British MEP Wants EU Court to Examine Lloyd’s case

February 2, 2004

Roy Perry, a British Conservative member of the European Parliament, has called for an investigation by the European Court of Justice, the EU’s highest court, of the accusations against Lloyd’s and the U.K. government over the handling of investments by individual “Names” during the 1980’s and ’90’s when many of them lost large sums of money, primarily due to asbestos claims.

The case involves lawsuits by the “Names” that Lloyd’s knew or should have known that it faced exposure to huge claims for asbestos related liabilities when it recruited the “Names” as investors in its syndicates. The matter has already been the subject of extensive litigation, notably the Jaffray Case, which Lloyd’s won. It also prompted the formation of Equitas in 1996 to serve as a runoff vehicle for Lloyd’s liabilities prior to 1992. Most “Names” elected to become part of that process, but a number did not, pressing their case against Lloyd’s for fraud. The crisis also eventually resulted in a total restructuring of Lloyd’s and the introduction of corporate capital (in 1994), which now accounts for around 90 percent of Lloyd’s capacity.

As part of that case the ‘Names” also charged that U.K. government regulations, in force at the time, did not accord with EU standards, and failed to adequately protect investors. The European Commission investigated these charges. Last October it released a report indicating that it it was satisfied with the British government’s compliance with EU insurance legislation and that it had found no violations by the government.

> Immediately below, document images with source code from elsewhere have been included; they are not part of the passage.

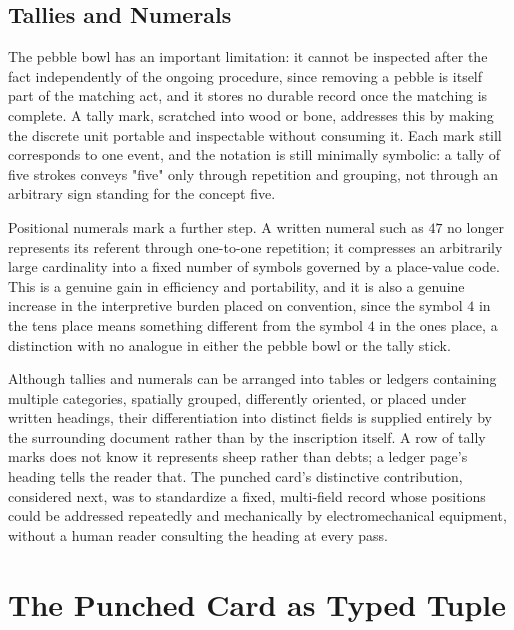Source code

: \documentclass[11pt]{article}
\begin{document}
\subsection{Tallies and Numerals}

The pebble bowl has an important limitation: it cannot be inspected after the fact independently of the ongoing procedure, since removing a pebble is itself part of the matching act, and it stores no durable record once the matching is complete. A tally mark, scratched into wood or bone, addresses this by making the discrete unit portable and inspectable without consuming it. Each mark still corresponds to one event, and the notation is still minimally symbolic: a tally of five strokes conveys "five" only through repetition and grouping, not through an arbitrary sign standing for the concept five.

Positional numerals mark a further step. A written numeral such as $47$ no longer represents its referent through one-to-one repetition; it compresses an arbitrarily large cardinality into a fixed number of symbols governed by a place-value code. This is a genuine gain in efficiency and portability, and it is also a genuine increase in the interpretive burden placed on convention, since the symbol $4$ in the tens place means something different from the symbol $4$ in the ones place, a distinction with no analogue in either the pebble bowl or the tally stick.

Although tallies and numerals can be arranged into tables or ledgers containing multiple categories, spatially grouped, differently oriented, or placed under written headings, their differentiation into distinct fields is supplied entirely by the surrounding document rather than by the inscription itself. A row of tally marks does not know it represents sheep rather than debts; a ledger page's heading tells the reader that. The punched card's distinctive contribution, considered next, was to standardize a fixed, multi-field record whose positions could be addressed repeatedly and mechanically by electromechanical equipment, without a human reader consulting the heading at every pass.

\section{The Punched Card as Typed Tuple}
\end{document}
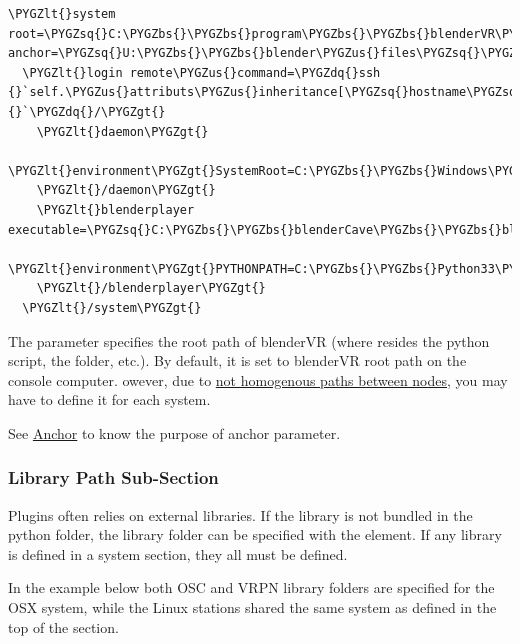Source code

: \documentclass[a4,10pt,openany,oneside]{sphinxmanual}
\def\PYGZbs{\char`\\}
\def\PYGZus{\char`\_}
\def\PYGZlt{\char`\<}
\def\PYGZgt{\char`\>}
\def\PYGZsq{\char`\'}
\def\PYGZdq{\char`\"}
\begin{document}
\begin{Verbatim}[commandchars=\\\{\}]
\PYGZlt{}system root=\PYGZsq{}C:\PYGZbs{}\PYGZbs{}program\PYGZbs{}\PYGZbs{}blenderVR\PYGZsq{} anchor=\PYGZsq{}U:\PYGZbs{}\PYGZbs{}blender\PYGZus{}files\PYGZsq{}\PYGZgt{}
  \PYGZlt{}login remote\PYGZus{}command=\PYGZdq{}ssh {}`self.\PYGZus{}attributs\PYGZus{}inheritance[\PYGZsq{}hostname\PYGZsq{}]{}`\PYGZdq{}/\PYGZgt{}
    \PYGZlt{}daemon\PYGZgt{}
      \PYGZlt{}environment\PYGZgt{}SystemRoot=C:\PYGZbs{}\PYGZbs{}Windows\PYGZlt{}/environment\PYGZgt{}
    \PYGZlt{}/daemon\PYGZgt{}
    \PYGZlt{}blenderplayer executable=\PYGZsq{}C:\PYGZbs{}\PYGZbs{}blenderCave\PYGZbs{}\PYGZbs{}blender\PYGZbs{}\PYGZbs{}v2.70a\PYGZbs{}\PYGZbs{}blenderplayer.exe\PYGZsq{}\PYGZgt{}
      \PYGZlt{}environment\PYGZgt{}PYTHONPATH=C:\PYGZbs{}\PYGZbs{}Python33\PYGZbs{}\PYGZbs{}Lib;\PYGZlt{}/environment\PYGZgt{}
    \PYGZlt{}/blenderplayer\PYGZgt{}
  \PYGZlt{}/system\PYGZgt{}
\end{Verbatim}

The  parameter specifies the root path of blenderVR (where resides the  python script, the  folder, etc.). By default, it is set to blenderVR root path on the console computer.
owever, due to {\hyperref[components/configuration-file:anchor]{not homogenous paths between nodes}}, you may have to define it for each system.

See {\hyperref[components/configuration-file:anchor]{Anchor}} to know the purpose of anchor parameter.


\subsubsection{Library Path Sub-Section}
\label{components/configuration-file:library-path-sub-section}
Plugins often relies on external libraries. If the library is not bundled in the  python folder, the library folder can be specified with the  element.
If any library is defined in a system section, they all must be defined.

In the example below both OSC and VRPN library folders are specified for the OSX system, while the Linux stations shared the same system as defined in the top of the  section.
\end{document}
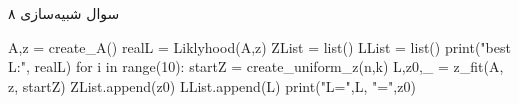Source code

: سوال شبیه‌سازی ۸

\begin{latin}
\begin{python}
A,z = create_A()
realL = Liklyhood(A,z)
ZList = list()
LList = list()
print("best L:", realL)
for i in range(10):
    startZ = create_uniform_z(n,k)
    L,z0,_ = z_fit(A, z, startZ)
    ZList.append(z0)
    LList.append(L)
    print("L=",L, "\tZ=",z0)
\end{python}
\end{latin}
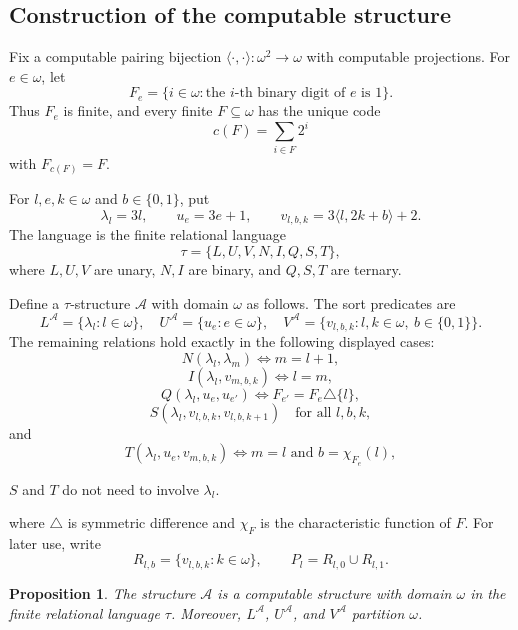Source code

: \documentclass[12pt]{article}
\newtheorem{proposition}[theorem]{Proposition}
\theoremstyle{definition}
\theoremstyle{remark}
\newcommand{\review}[1]{\begin{reviewbox}#1\end{reviewbox}}
\begin{document}
\subsection{Construction of the computable structure}\label{sec:construction}

Fix a computable pairing bijection \(\langle\cdot,\cdot\rangle:\omega^2\to\omega\) with computable projections.  For \(e\in\omega\), let
\[
F_e=\{i\in\omega:\text{the \(i\)-th binary digit of \(e\) is \(1\)}\}.
\]
Thus \(F_e\) is finite, and every finite \(F\subseteq\omega\) has the unique code
\[
c(F)=\sum_{i\in F}2^i
\]
with \(F_{c(F)}=F\).

For \(l,e,k\in\omega\) and \(b\in\{0,1\}\), put
\[
\lambda_l=3l,\qquad u_e=3e+1,\qquad v_{l,b,k}=3\langle l,2k+b\rangle+2.
\]
The language is the finite relational language
\[
\tau=\{L,U,V,N,I,Q,S,T\},
\]
where \(L,U,V\) are unary, \(N,I\) are binary, and \(Q,S,T\) are ternary.

Define a \(\tau\)-structure \(\mathcal A\) with domain \(\omega\) as follows.  The sort predicates are
\[
L^{\mathcal A}=\{\lambda_l:l\in\omega\},\quad
U^{\mathcal A}=\{u_e:e\in\omega\},\quad
V^{\mathcal A}=\{v_{l,b,k}:l,k\in\omega,\ b\in\{0,1\}\}.
\]
The remaining relations hold exactly in the following displayed cases:
\[
N(\lambda_l,\lambda_m)\Longleftrightarrow m=l+1,
\]
\[
I(\lambda_l,v_{m,b,k})\Longleftrightarrow l=m,
\]
\[
Q(\lambda_l,u_e,u_{e'})\Longleftrightarrow F_{e'}=F_e\triangle\{l\},
\]
\[
S(\lambda_l,v_{l,b,k},v_{l,b,k+1})
\quad\text{for all }l,b,k,
\]
and
\[
T(\lambda_l,u_e,v_{m,b,k})
\Longleftrightarrow
m=l\text{ and }b=\chi_{F_e}(l),
\]
\review{$S$ and $T$ do not need to involve $\lambda_l$.}
where \(\triangle\) is symmetric difference and \(\chi_F\) is the characteristic function of \(F\).  For later use, write
\[
R_{l,b}=\{v_{l,b,k}:k\in\omega\},
\qquad
P_l=R_{l,0}\cup R_{l,1}.
\]

\begin{proposition}\label{prop:construction}
The structure \(\mathcal A\) is a computable structure with domain \(\omega\) in the finite relational language \(\tau\).  Moreover, \(L^{\mathcal A}\), \(U^{\mathcal A}\), and \(V^{\mathcal A}\) partition \(\omega\).
\end{proposition}
\end{document}
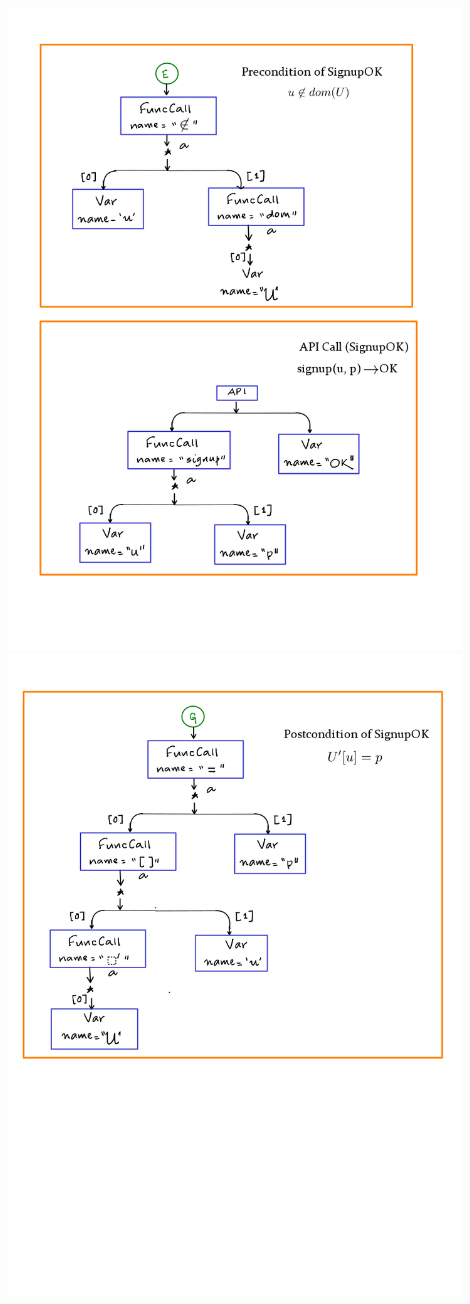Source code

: \documentclass[12pts, a4paper]{article}
\begin{document}
\begin{center}
\includegraphics[width=0.9\textwidth]{images/spec-AST-5.png}
\includegraphics[width=0.9\textwidth]{images/spec-AST-6.png}

\end{center}
\end{document}
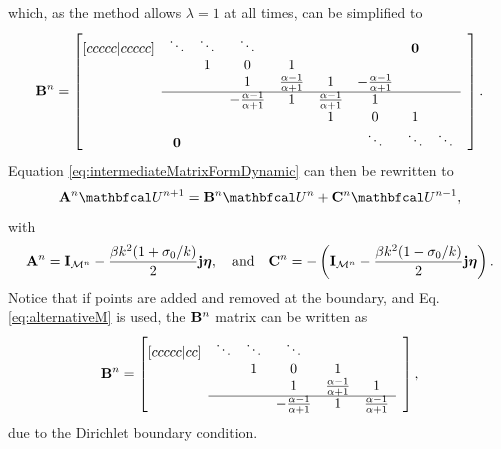 which, as the method allows $\lambda = 1$ at all times, can be simplified to
\begin{equation}\label{eq:quadMat}
    \mathbf{B}^n = \begin{bmatrix}[ccccc|ccccc]
        & \ddots& \ddots  &\ddots & & & & \mathbf{0} & & \\
        & & 1 & 0 & 1 & & & & & \\
        & & & 1 & \frac{\alpha - 1}{\alpha + 1}& 1 & -\frac{\alpha - 1}{\alpha + 1} & & \\ \cline{2-9}
        & & & -\frac{\alpha - 1}{\alpha + 1} & 1 & \frac{\alpha - 1}{\alpha + 1} & 1 & & & \\
        & & & & &1 & 0 & 1 & & \\
        & \mathbf{0} & & & &  &\ddots & \ddots &\ddots &
    \end{bmatrix}.
\end{equation}
Equation \eqref{eq:intermediateMatrixFormDynamic} can then be rewritten to 
\begin{equation}\label{eq:dynamicMatrixForm}
    \A^n \Ucal^{n+1} = \B^n \Ucal^n + \C^n\Ucal^{n-1},
\end{equation}
with
\begin{equation*}
    \mathbf{A}^n = \mathbf{I}_{\mathcal{M}^n} - \frac{\beta k^2 (1+\sigma_0/k)}{2}\mathbf{j}\boldsymbol{\eta},\quad \text{and} \quad \mathbf{C}^n = -\left(\mathbf{I}_{\mathcal{M}^n} - \frac{\beta k^2 (1-\sigma_0/k)}{2}\mathbf{j}\boldsymbol{\eta}\right).
\end{equation*}
Notice that if points are added and removed at the boundary, and Eq. \eqref{eq:alternativeM} is used, the $\mathbf{B}^n$ matrix can be written as
\begin{equation}
    \B^n = \begin{bmatrix}[ccccc|cc]
        & \ddots& \ddots  &\ddots & & & \\
        & & 1 & 0 & 1 & & \\
        & & & 1 & \frac{\alpha - 1}{\alpha + 1}& 1 & \\ \cline{2-6}
        & & & -\frac{\alpha - 1}{\alpha + 1} & 1 & \frac{\alpha - 1}{\alpha + 1} &
    \end{bmatrix},
\end{equation}
due to the Dirichlet boundary condition.
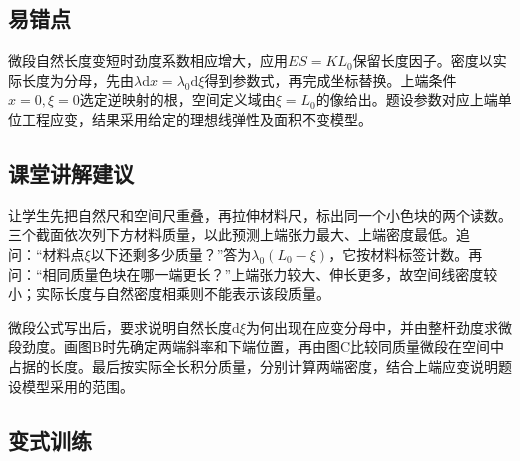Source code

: \documentclass[UTF8,fontset=fandol,a4paper,11pt]{ctexart}
\begin{document}

\subsection*{易错点}

微段自然长度变短时劲度系数相应增大，应用$ES=KL_0$保留长度因子。密度以实际长度为分母，先由$\lambda\mathrm dx=\lambda_0\mathrm d\xi$得到参数式，再完成坐标替换。上端条件$x=0,\xi=0$选定逆映射的根，空间定义域由$\xi=L_0$的像给出。题设参数对应上端单位工程应变，结果采用给定的理想线弹性及面积不变模型。



\subsection*{课堂讲解建议}

让学生先把自然尺和空间尺重叠，再拉伸材料尺，标出同一个小色块的两个读数。三个截面依次列下方材料质量，以此预测上端张力最大、上端密度最低。追问：“材料点$\xi$以下还剩多少质量？”答为$\lambda_0(L_0-\xi)$，它按材料标签计数。再问：“相同质量色块在哪一端更长？”上端张力较大、伸长更多，故空间线密度较小；实际长度与自然密度相乘则不能表示该段质量。

微段公式写出后，要求说明自然长度$\mathrm d\xi$为何出现在应变分母中，并由整杆劲度求微段劲度。画图B时先确定两端斜率和下端位置，再由图C比较同质量微段在空间中占据的长度。最后按实际全长积分质量，分别计算两端密度，结合上端应变说明题设模型采用的范围。



\subsection*{变式训练}
\end{document}
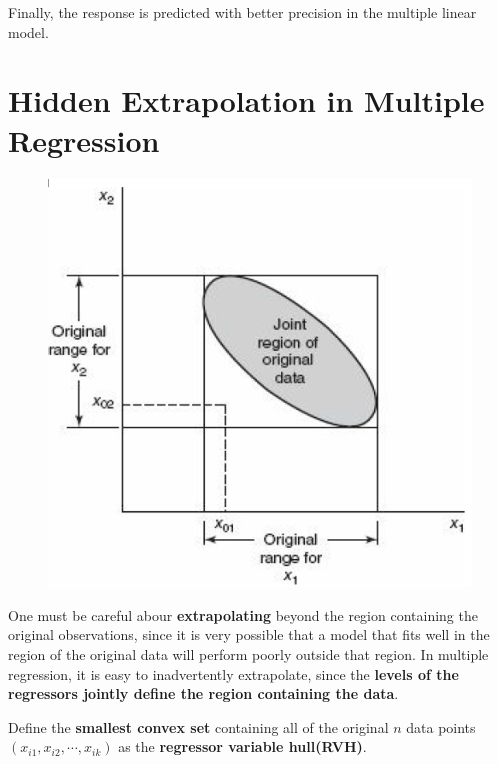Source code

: \documentclass[12pt]{article}
\begin{document}
Finally, the response is predicted with better precision in the multiple linear model. 


\setcounter{section}{7}
\section{Hidden Extrapolation in Multiple Regression}

\begin{figure}[h!]
	\centering
	\includegraphics[scale=0.8]{HiddenExtrapolate.png}
\end{figure}

One must be careful abour \textbf{extrapolating} beyond the region containing the original observations, since it is very possible that a model that fits well in the region of the original data will perform poorly outside that region. In multiple regression, it is easy to inadvertently extrapolate, since the \textbf{levels of the regressors jointly define the region containing the data}. 

Define the \textbf{smallest convex set} containing all of the original $n$ data points $(x_{i1}, x_{i2}, \cdots, x_{ik})$ as the \textbf{regressor variable hull(RVH)}. 
\end{document}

Perry charges that the decision was in effect a whitewash, which failed to address the regulatory situation during the years in question, i.e. prior to 2001. He accused the Commission of failing to answer the questions posed by Members of the European Parliament into whether the U.K.’s insurance regulations accorded with EU directives at the time of the scandal, and called for a new investigation. He indicated he would move to have the matter placed before the court, unless the EC acts.

“This issue shows a massive cover-up by the British government and an embarrassing silence by the Commission, which I believe is in default of its obligation to answer parliament’s questions,” Perry was quoted as saying by Agence France Presse. “Frankly, the sooner this matter gets to the European Court of Justice, the better.”

“What I want the Commission to do is to answer the straightforward question: do they believe the British government was in compliance with the insurance directive for the regulation of Lloyd’s between 1978 and 2001,” he told AFP. “This is something that they’ve conspicuously refused to answer so far.”

Perry also charged that large portions of documents concerning the case given to the Commission had been subject to a prior review by the U.K. government, which had excised important passages. He said that the parliament had therefore not received complete information concerning the case, and indicated that if the EC had failed to hand over full documentation, he would press for the parliament to take the case to court. Such a decision would require a vote by all members of the European Parliament.

British government spokespersons have indicated that they consider the matter closed, and have added that the EC in effect cannot investigate the situation before 2001, as this was not covered by the relevant EU laws. They’ve also noted that it was normal procedure to vet documents before presenting them in order to protect confidentiality.